以前にお伝えした際に大きな反響が有ったので、本稿ではこの『ペロブスカイト』について今一度おさらいすると共に、その後の動向について触れてみたい。
■ クルマのルーフやガラスに塗装可能、EVやPHV、FCVでも活躍?
2009年に桐蔭横浜大学の宮坂力教授が見出したもので、特殊な結晶構造を持つ『ペロブスカイト』が太陽電池として作動することを発見したことに端を発する。
現行のシリコン系太陽電池に代わり得る低コストで高効率な次世代太陽電池として期待されており、塗布などの低温溶液プロセスで簡単に作製可能で、高い光吸収能力を示し、大きな短絡電流と高い開放電圧が得られるのが特徴だ。
炭素などの有機物、鉛などの金属、ヨウ化物や塩化物といったハロゲン化物で構成する“有機無機ハイブリッド型”で、多少雑に作っても高い発電効率が得られる。
シリコン系に必要な高温加熱や高真空プロセスが要らず、基板の上で多孔質の酸化チタンに溶液を塗布して乾かすだけで、作製することができる。
1平方メートル当たり150円程度の原材料を塗布するだけで発電できるため、コストが課題となるバッテリーカーや、室内光だけで作動するPCなどIT機器への応用が考えられる。

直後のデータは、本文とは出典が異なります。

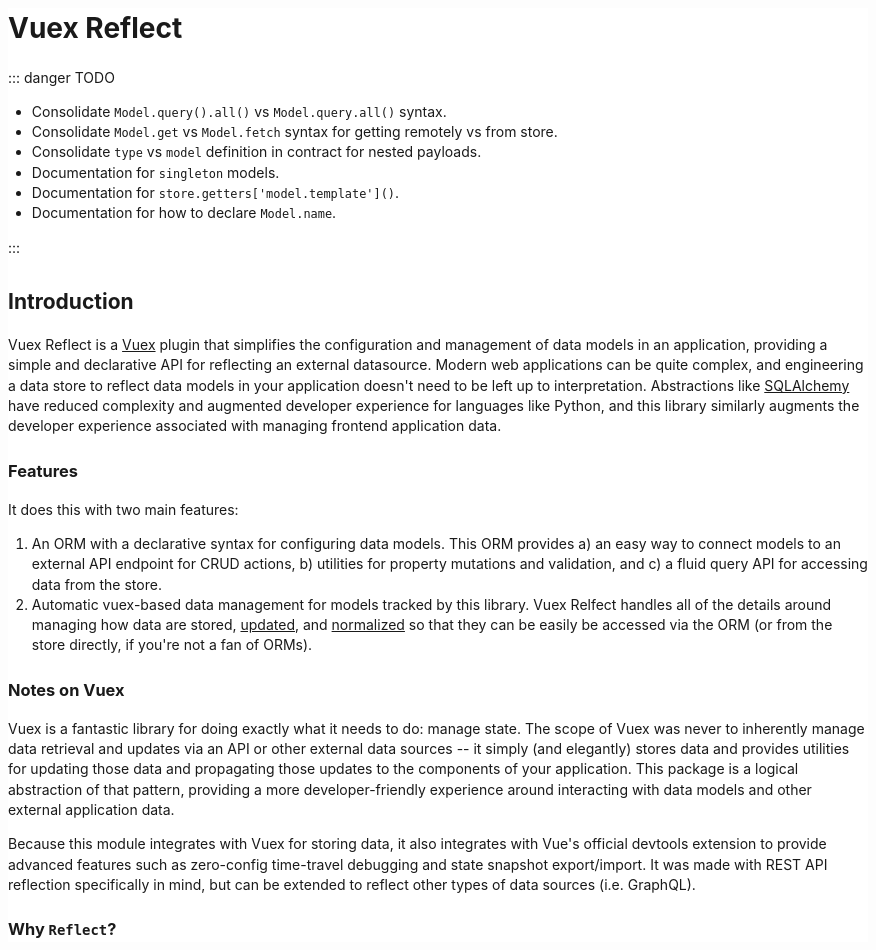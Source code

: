 # Vuex Reflect

::: danger TODO

* Consolidate `Model.query().all()` vs `Model.query.all()` syntax.
* Consolidate `Model.get` vs `Model.fetch` syntax for getting remotely vs from store.
* Consolidate `type` vs `model` definition in contract for nested payloads.
* Documentation for `singleton` models.
* Documentation for `store.getters['model.template']()`.
* Documentation for how to declare `Model.name`.

:::


## Introduction

Vuex Reflect is a [Vuex](https://vuex.vuejs.org/) plugin that simplifies the configuration and management of data models in an application, providing a simple and declarative API for reflecting an external datasource. Modern web applications can be quite complex, and engineering a data store to reflect data models in your application doesn't need to be left up to interpretation. Abstractions like [SQLAlchemy](https://sqlalchemy.org) have reduced complexity and augmented developer experience for languages like Python, and this library similarly augments the developer experience associated with managing frontend application data.

### Features

It does this with two main features:

1. An ORM with a declarative syntax for configuring data models. This ORM provides a) an easy way to connect models to an external API endpoint for CRUD actions, b) utilities for property mutations and validation, and c) a fluid query API for accessing data from the store.
2. Automatic vuex-based data management for models tracked by this library. Vuex Relfect handles all of the details around managing how data are stored, [updated](https://redux.js.org/recipes/structuring-reducers/updating-normalized-data/), and [normalized](https://redux.js.org/recipes/structuring-reducers/normalizing-state-shape/) so that they can be easily be accessed via the ORM (or from the store directly, if you're not a fan of ORMs).

### Notes on Vuex

Vuex is a fantastic library for doing exactly what it needs to do: manage state. The scope of Vuex was never to inherently manage data retrieval and updates via an API or other external data sources -- it simply (and elegantly) stores data and provides utilities for updating those data and propagating those updates to the components of your application. This package is a logical abstraction of that pattern, providing a more developer-friendly experience around interacting with data models and other external application data.

Because this module integrates with Vuex for storing data, it also integrates with Vue's official devtools extension to provide advanced features such as zero-config time-travel debugging and state snapshot export/import. It was made with REST API reflection specifically in mind, but can be extended to reflect other types of data sources (i.e. GraphQL).

### Why `Reflect`?
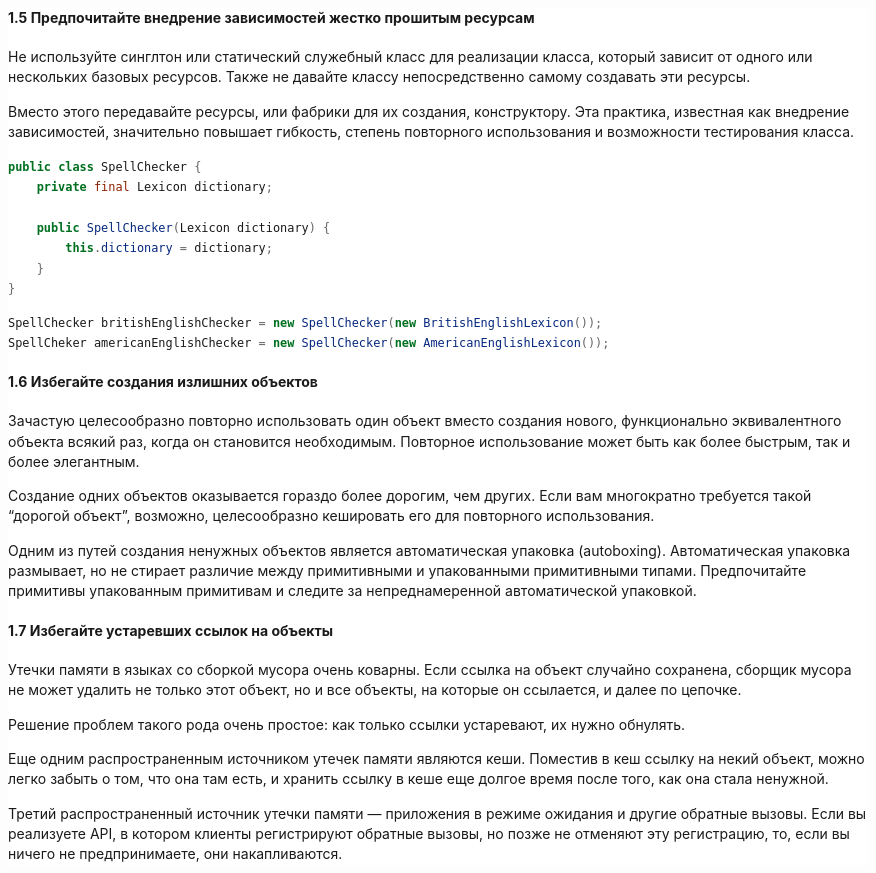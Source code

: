 #### 1.5 Предпочитайте внедрение зависимостей жестко прошитым ресурсам

Не используйте синглтон или статический служебный класс для реализации класса, 
который зависит от одного или нескольких базовых ресурсов. 
Также не давайте классу непосредственно самому создавать эти ресурсы.

Вместо этого передавайте ресурсы, или фабрики для их создания, конструктору. 
Эта практика, известная как внедрение зависимостей, значительно повышает гибкость, степень повторного использования и 
возможности тестирования класса.

```java
public class SpellChecker {
    private final Lexicon dictionary;
    
    public SpellChecker(Lexicon dictionary) {
        this.dictionary = dictionary;
    }
}
```

```java
SpellChecker britishEnglishChecker = new SpellChecker(new BritishEnglishLexicon());
SpellCheker americanEnglishChecker = new SpellChecker(new AmericanEnglishLexicon());
```

#### 1.6 Избегайте создания излишних объектов

Зачастую целесообразно повторно использовать один объект вместо создания нового, 
функционально эквивалентного объекта всякий раз, когда он становится необходимым. 
Повторное использование может быть как более быстрым, так и более элегантным.

Создание одних объектов оказывается гораздо более дорогим, чем других.
Если вам многократно требуется такой “дорогой объект”, возможно, целесообразно кешировать его для повторного использования.

Одним из путей создания ненужных объектов является автоматическая упаковка (autoboxing). 
Автоматическая упаковка размывает, но не стирает различие между примитивными и упакованными примитивными типами.
Предпочитайте примитивы упакованным примитивам и следите за непреднамеренной автоматической упаковкой.

#### 1.7 Избегайте устаревших ссылок на объекты

Утечки памяти в языках со сборкой мусора очень коварны. 
Если ссылка на объект случайно сохранена, сборщик мусора не может удалить не только этот объект, но и все объекты, 
на которые он ссылается, и далее по цепочке.

Решение проблем такого рода очень простое: как только ссылки устаревают, их нужно обнулять.

Еще одним распространенным источником утечек памяти являются кеши. 
Поместив в кеш ссылку на некий объект, можно легко забыть о том, что она там есть, 
и хранить ссылку в кеше еще долгое время после того, как она стала ненужной.

Третий распространенный источник утечки памяти — приложения в режиме ожидания и другие обратные вызовы. 
Если вы реализуете API, в котором клиенты регистрируют обратные вызовы, но позже не отменяют эту регистрацию, 
то, если вы ничего не предпринимаете, они накапливаются.
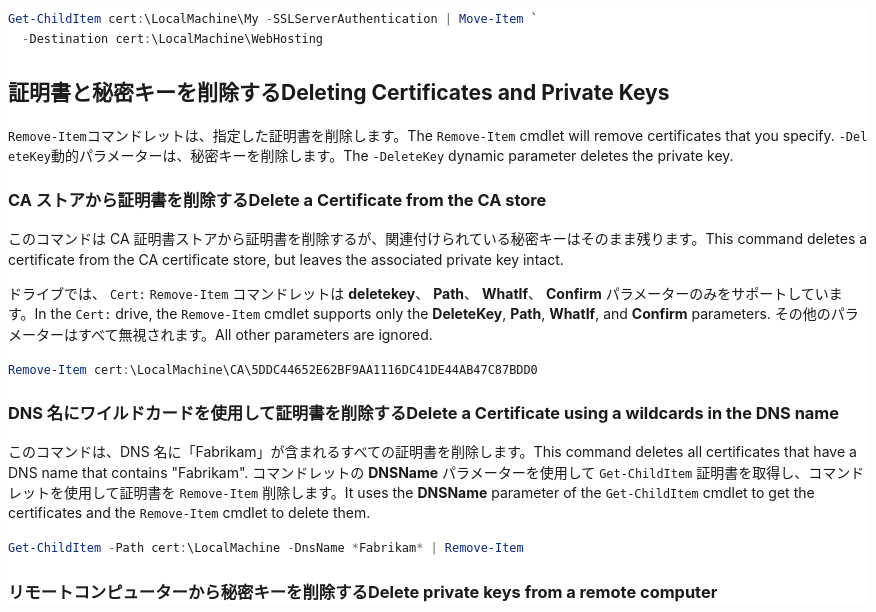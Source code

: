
 ```powershell
Get-ChildItem cert:\LocalMachine\My -SSLServerAuthentication | Move-Item `
  -Destination cert:\LocalMachine\WebHosting
```

## <a name="deleting-certificates-and-private-keys"></a><span data-ttu-id="49691-182">証明書と秘密キーを削除する</span><span class="sxs-lookup"><span data-stu-id="49691-182">Deleting Certificates and Private Keys</span></span>

<span data-ttu-id="49691-183">`Remove-Item`コマンドレットは、指定した証明書を削除します。</span><span class="sxs-lookup"><span data-stu-id="49691-183">The `Remove-Item` cmdlet will remove certificates that you specify.</span></span> <span data-ttu-id="49691-184">`-DeleteKey`動的パラメーターは、秘密キーを削除します。</span><span class="sxs-lookup"><span data-stu-id="49691-184">The `-DeleteKey` dynamic parameter deletes the private key.</span></span>

### <a name="delete-a-certificate-from-the-ca-store"></a><span data-ttu-id="49691-185">CA ストアから証明書を削除する</span><span class="sxs-lookup"><span data-stu-id="49691-185">Delete a Certificate from the CA store</span></span>

<span data-ttu-id="49691-186">このコマンドは CA 証明書ストアから証明書を削除するが、関連付けられている秘密キーはそのまま残ります。</span><span class="sxs-lookup"><span data-stu-id="49691-186">This command deletes a certificate from the CA certificate store, but leaves the associated private key intact.</span></span>

<span data-ttu-id="49691-187">ドライブでは、 `Cert:` `Remove-Item` コマンドレットは **deletekey**、 **Path**、 **WhatIf**、 **Confirm** パラメーターのみをサポートしています。</span><span class="sxs-lookup"><span data-stu-id="49691-187">In the `Cert:` drive, the `Remove-Item` cmdlet supports only the **DeleteKey**, **Path**, **WhatIf**, and **Confirm** parameters.</span></span> <span data-ttu-id="49691-188">その他のパラメーターはすべて無視されます。</span><span class="sxs-lookup"><span data-stu-id="49691-188">All other parameters are ignored.</span></span>

```powershell
Remove-Item cert:\LocalMachine\CA\5DDC44652E62BF9AA1116DC41DE44AB47C87BDD0
```

### <a name="delete-a-certificate-using-a-wildcards-in-the-dns-name"></a><span data-ttu-id="49691-189">DNS 名にワイルドカードを使用して証明書を削除する</span><span class="sxs-lookup"><span data-stu-id="49691-189">Delete a Certificate using a wildcards in the DNS name</span></span>

<span data-ttu-id="49691-190">このコマンドは、DNS 名に「Fabrikam」が含まれるすべての証明書を削除します。</span><span class="sxs-lookup"><span data-stu-id="49691-190">This command deletes all certificates that have a DNS name that contains "Fabrikam".</span></span> <span data-ttu-id="49691-191">コマンドレットの **DNSName** パラメーターを使用して `Get-ChildItem` 証明書を取得し、コマンドレットを使用して証明書を `Remove-Item` 削除します。</span><span class="sxs-lookup"><span data-stu-id="49691-191">It uses the **DNSName** parameter of the `Get-ChildItem` cmdlet to get the certificates and the `Remove-Item` cmdlet to delete them.</span></span>

```powershell
Get-ChildItem -Path cert:\LocalMachine -DnsName *Fabrikam* | Remove-Item
```

### <a name="delete-private-keys-from-a-remote-computer"></a><span data-ttu-id="49691-192">リモートコンピューターから秘密キーを削除する</span><span class="sxs-lookup"><span data-stu-id="49691-192">Delete private keys from a remote computer</span></span>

例えばEV(電気自動車)やPHV(プラグインハイブリッド車)、FCV(燃料電池車)などのバッテリーカーのルーフ一面に、『ペロブスカイト太陽電池』を塗布すれば、充電用として活用できる可能性もある。
これら次世代環境車にとって、充電スタンドや水素ステーションなどのインフラが、次世代環境車普及には必要不可欠なだけに、インフラ整備だけでないエネルギー充填のアプローチとして、『ペロブスカイト太陽電池』への期待は大きいと言えるだろう。